Auch im Motorsport war der Kent-Motor erfolgreich, da die englische Tuning-Firma Cosworth bereits sehr früh die ursprüngliche Kent-Motorbauform mit neu entwickelten Zylinderköpfen und Vierventiltechnik ausstattete. Diese 16Ventil-Variante des Crossflow-(Kent) Motors ist unter der Bezeichnung BDA (Belt Driven A-Series) bekannt, die zunächst im Ford Escort RS 1600 und in der zweiten Baureihe, dem Ford Escort RS 1800 verbaut wurde. Beide Wettbewerbs-Rennwagen waren Rechtslenker, die 1979 mit Björn Waldegård und 1981 mit Ari Vatanen die Rallye-Weltmeisterschaft einfuhren. Die Firma Zakspeed verwendete ebenfalls das BDA-Baumuster in ihrem Capri-Turbo, der in der Deutschen Rennsportmeisterschaft eingesetzt wurde und 1981 mit Klaus Ludwig die Meisterschaft einfuhr. Der Zakspeed Turbo konnte wahlweise mit einem oder zwei Turboladern aufgeladenen Motoren ausgestattet werden, die 1,4 oder 1,7 Liter Hubraum aufwiesen und in der stärksten Variante 600 PS bei 9000 U/min leisteten. Bleibt anzumerken, dass der langlebige Ford Kent-Motor in seiner 1.6 Liter Version auch in der Formel Ford anzutreffen ist. Diese Motoren leisteten 115 PS bei 7000 U/min. und basierten ebenfalls auf dem Kent BDA-Design.

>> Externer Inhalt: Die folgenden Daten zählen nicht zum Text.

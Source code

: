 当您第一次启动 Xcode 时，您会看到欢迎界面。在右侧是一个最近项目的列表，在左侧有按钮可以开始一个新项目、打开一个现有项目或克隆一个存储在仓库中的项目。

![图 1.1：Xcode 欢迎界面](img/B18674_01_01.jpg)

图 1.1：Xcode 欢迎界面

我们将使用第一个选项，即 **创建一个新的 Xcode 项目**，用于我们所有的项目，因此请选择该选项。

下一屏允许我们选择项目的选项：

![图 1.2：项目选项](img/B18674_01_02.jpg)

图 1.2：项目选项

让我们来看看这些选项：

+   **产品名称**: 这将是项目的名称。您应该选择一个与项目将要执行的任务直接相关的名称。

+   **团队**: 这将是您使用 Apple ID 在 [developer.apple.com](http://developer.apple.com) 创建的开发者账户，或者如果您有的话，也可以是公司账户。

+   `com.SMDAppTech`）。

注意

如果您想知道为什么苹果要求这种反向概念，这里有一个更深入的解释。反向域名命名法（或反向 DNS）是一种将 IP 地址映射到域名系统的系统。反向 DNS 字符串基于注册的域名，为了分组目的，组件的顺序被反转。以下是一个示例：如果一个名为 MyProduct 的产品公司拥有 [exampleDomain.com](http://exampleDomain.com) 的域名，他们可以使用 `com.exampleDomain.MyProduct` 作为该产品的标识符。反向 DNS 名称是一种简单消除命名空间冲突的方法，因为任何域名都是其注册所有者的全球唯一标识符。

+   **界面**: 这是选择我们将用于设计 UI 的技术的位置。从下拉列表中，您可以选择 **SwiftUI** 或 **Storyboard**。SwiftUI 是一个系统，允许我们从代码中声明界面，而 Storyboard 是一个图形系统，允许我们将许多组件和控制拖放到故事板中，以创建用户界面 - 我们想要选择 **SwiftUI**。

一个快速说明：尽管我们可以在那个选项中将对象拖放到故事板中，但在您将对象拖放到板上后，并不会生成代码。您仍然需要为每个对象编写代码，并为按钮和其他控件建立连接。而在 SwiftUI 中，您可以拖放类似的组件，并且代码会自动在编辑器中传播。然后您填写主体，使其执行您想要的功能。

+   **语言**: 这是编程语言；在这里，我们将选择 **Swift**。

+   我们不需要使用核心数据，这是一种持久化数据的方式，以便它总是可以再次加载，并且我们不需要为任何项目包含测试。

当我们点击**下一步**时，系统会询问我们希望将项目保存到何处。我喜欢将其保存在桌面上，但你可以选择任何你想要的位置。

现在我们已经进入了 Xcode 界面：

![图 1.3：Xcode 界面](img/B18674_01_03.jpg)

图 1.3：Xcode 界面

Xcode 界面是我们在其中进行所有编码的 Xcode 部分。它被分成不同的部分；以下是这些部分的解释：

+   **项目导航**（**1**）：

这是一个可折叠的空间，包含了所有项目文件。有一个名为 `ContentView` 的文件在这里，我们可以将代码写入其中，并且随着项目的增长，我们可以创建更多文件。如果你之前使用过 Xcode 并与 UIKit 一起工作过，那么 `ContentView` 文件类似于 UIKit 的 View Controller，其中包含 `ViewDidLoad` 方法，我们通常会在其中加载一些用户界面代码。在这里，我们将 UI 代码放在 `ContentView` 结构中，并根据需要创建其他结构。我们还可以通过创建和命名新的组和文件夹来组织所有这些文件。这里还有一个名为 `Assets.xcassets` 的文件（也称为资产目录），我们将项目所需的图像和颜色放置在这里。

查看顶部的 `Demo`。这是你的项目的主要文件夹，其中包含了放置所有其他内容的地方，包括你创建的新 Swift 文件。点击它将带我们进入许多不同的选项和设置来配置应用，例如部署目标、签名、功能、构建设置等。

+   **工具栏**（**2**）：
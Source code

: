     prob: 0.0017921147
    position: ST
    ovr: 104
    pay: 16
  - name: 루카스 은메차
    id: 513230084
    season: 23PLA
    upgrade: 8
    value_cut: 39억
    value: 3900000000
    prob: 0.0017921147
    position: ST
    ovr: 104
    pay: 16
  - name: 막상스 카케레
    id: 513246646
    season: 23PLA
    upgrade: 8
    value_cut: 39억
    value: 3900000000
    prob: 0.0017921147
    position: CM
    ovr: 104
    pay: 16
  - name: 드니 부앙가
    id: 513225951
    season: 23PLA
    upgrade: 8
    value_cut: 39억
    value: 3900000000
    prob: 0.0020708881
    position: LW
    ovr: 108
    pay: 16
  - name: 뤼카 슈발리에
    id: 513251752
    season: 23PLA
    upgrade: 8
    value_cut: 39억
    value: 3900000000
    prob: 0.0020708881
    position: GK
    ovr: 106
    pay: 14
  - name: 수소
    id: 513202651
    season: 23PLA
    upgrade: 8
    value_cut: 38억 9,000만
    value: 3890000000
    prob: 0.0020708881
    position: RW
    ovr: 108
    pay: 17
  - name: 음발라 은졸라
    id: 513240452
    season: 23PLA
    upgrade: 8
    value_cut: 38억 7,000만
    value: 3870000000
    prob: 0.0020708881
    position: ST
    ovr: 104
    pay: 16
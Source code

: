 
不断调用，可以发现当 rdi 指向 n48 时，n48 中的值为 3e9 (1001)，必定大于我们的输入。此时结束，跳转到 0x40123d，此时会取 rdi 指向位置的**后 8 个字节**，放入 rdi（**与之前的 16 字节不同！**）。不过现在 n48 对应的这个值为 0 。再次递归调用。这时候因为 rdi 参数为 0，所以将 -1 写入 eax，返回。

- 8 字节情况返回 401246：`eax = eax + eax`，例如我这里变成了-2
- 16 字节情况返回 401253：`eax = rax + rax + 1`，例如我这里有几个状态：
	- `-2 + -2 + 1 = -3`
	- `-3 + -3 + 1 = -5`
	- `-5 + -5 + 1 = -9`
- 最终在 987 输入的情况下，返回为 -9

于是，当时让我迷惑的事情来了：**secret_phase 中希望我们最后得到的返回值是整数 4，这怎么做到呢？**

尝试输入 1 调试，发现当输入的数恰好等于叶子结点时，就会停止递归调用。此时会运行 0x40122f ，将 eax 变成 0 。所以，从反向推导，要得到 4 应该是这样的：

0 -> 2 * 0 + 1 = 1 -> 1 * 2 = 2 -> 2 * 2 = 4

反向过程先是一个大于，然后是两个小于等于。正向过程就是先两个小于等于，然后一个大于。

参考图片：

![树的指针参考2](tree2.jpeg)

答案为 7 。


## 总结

In seiner ursprünglichen Kent-Crossflow-Version war der Motor auch im türkischen Ford-Lizenznehmer Anadol A1, den berühmten gelben Istanbul-Taxis mit 1.3 Liter Hubraum verbaut. Diese Fahrzeuge sind mit ihren enormen Laufleistungen der beste Beweis für die Langlebigkeit des Kent-Motors.